Segment Start: Exercise data

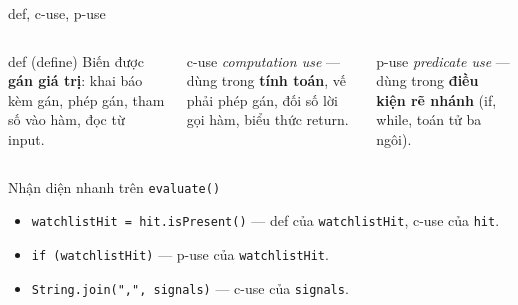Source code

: \documentclass[aspectratio=169,12pt]{beamer}
\begin{document}
\begin{frame}{def, c-use, p-use}
  \begin{columns}[T]
    \begin{block}{def (define)}
      Biến được \textbf{gán giá trị}: khai báo kèm gán, phép gán,
      tham số vào hàm, đọc từ input.
    \end{block}

    \begin{block}{c-use}
      \textit{computation use} --- dùng trong \textbf{tính toán},
      vế phải phép gán, đối số lời gọi hàm, biểu thức return.
    \end{block}

    \begin{block}{p-use}
      \textit{predicate use} --- dùng trong \textbf{điều kiện
      rẽ nhánh} (if, while, toán tử ba ngôi).
    \end{block}
  \end{columns}

  \vspace{0.4em}
  \begin{exampleblock}{Nhận diện nhanh trên \texttt{evaluate()}}
    \begin{itemize}
      \item \texttt{watchlistHit = hit.isPresent()} --- def của
            \texttt{watchlistHit}, c-use của \texttt{hit}.
      \item \texttt{if (watchlistHit)} --- p-use của \texttt{watchlistHit}.
      \item \texttt{String.join(",", signals)} --- c-use của \texttt{signals}.
    \end{itemize}
  \end{exampleblock}
\end{frame}
\end{document}
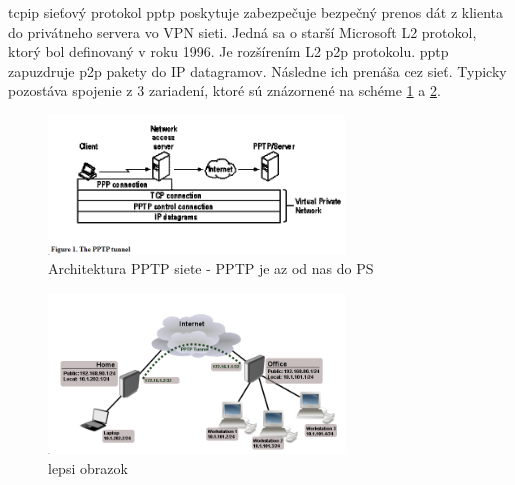 \acrshort{tcpip} sieťový protokol \acrshort{pptp} poskytuje zabezpečuje bezpečný prenos dát z klienta do privátneho servera vo VPN sieti. Jedná sa o starší Microsoft L2 protokol, ktorý bol definovaný v roku 1996. Je rozšírením L2 \acrshort{p2p} protokolu. \acrshort{pptp} zapuzdruje \acrshort{p2p} pakety do  IP datagramov. Následne ich prenáša cez sieť. Typicky pozostáva spojenie z 3 zariadení, ktoré sú znázornené na schéme \ref{ptptun} a \ref{pptpcon}. 

\begin{figure}[h]
	\centering
	\includegraphics[width=0.7\textwidth]{figures/ptptun}
	\caption{Architektura PPTP siete - PPTP je az od nas do PS}
	\label{ptptun}
\end{figure}
\begin{figure}[h]
	\centering
	\includegraphics[width=0.7\textwidth]{figures/pptpcon}
	\caption{lepsi obrazok}
	\label{pptpcon}
\end{figure}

Segment End: Exercise data

About this task
Return each entry exactly as it appears above, but exclude the pictures.

Finished task
Source code

: \documentclass[aspectratio=169,12pt]{beamer}
\begin{document}
\begin{frame}{def, c-use, p-use}
  \begin{columns}[T]
    \begin{block}{def (define)}
      Biến được \textbf{gán giá trị}: khai báo kèm gán, phép gán,
      tham số vào hàm, đọc từ input.
    \end{block}

    \begin{block}{c-use}
      \textit{computation use} --- dùng trong \textbf{tính toán},
      vế phải phép gán, đối số lời gọi hàm, biểu thức return.
    \end{block}

    \begin{block}{p-use}
      \textit{predicate use} --- dùng trong \textbf{điều kiện
      rẽ nhánh} (if, while, toán tử ba ngôi).
    \end{block}
  \end{columns}

  \vspace{0.4em}
  \begin{exampleblock}{Nhận diện nhanh trên \texttt{evaluate()}}
    \begin{itemize}
      \item \texttt{watchlistHit = hit.isPresent()} --- def của
            \texttt{watchlistHit}, c-use của \texttt{hit}.
      \item \texttt{if (watchlistHit)} --- p-use của \texttt{watchlistHit}.
      \item \texttt{String.join(",", signals)} --- c-use của \texttt{signals}.
    \end{itemize}
  \end{exampleblock}
\end{frame}
\end{document}
 \acrshort{tcpip} sieťový protokol \acrshort{pptp} poskytuje zabezpečuje bezpečný prenos dát z klienta do privátneho servera vo VPN sieti. Jedná sa o starší Microsoft L2 protokol, ktorý bol definovaný v roku 1996. Je rozšírením L2 \acrshort{p2p} protokolu. \acrshort{pptp} zapuzdruje \acrshort{p2p} pakety do  IP datagramov. Následne ich prenáša cez sieť. Typicky pozostáva spojenie z 3 zariadení, ktoré sú znázornené na schéme \ref{ptptun} a \ref{pptpcon}. 

\begin{figure}[h]
	\centering
	\includegraphics[width=0.7\textwidth]{figures/ptptun}
	\caption{Architektura PPTP siete - PPTP je az od nas do PS}
	\label{ptptun}
\end{figure}
\begin{figure}[h]
	\centering
	\includegraphics[width=0.7\textwidth]{figures/pptpcon}
	\caption{lepsi obrazok}
	\label{pptpcon}
\end{figure}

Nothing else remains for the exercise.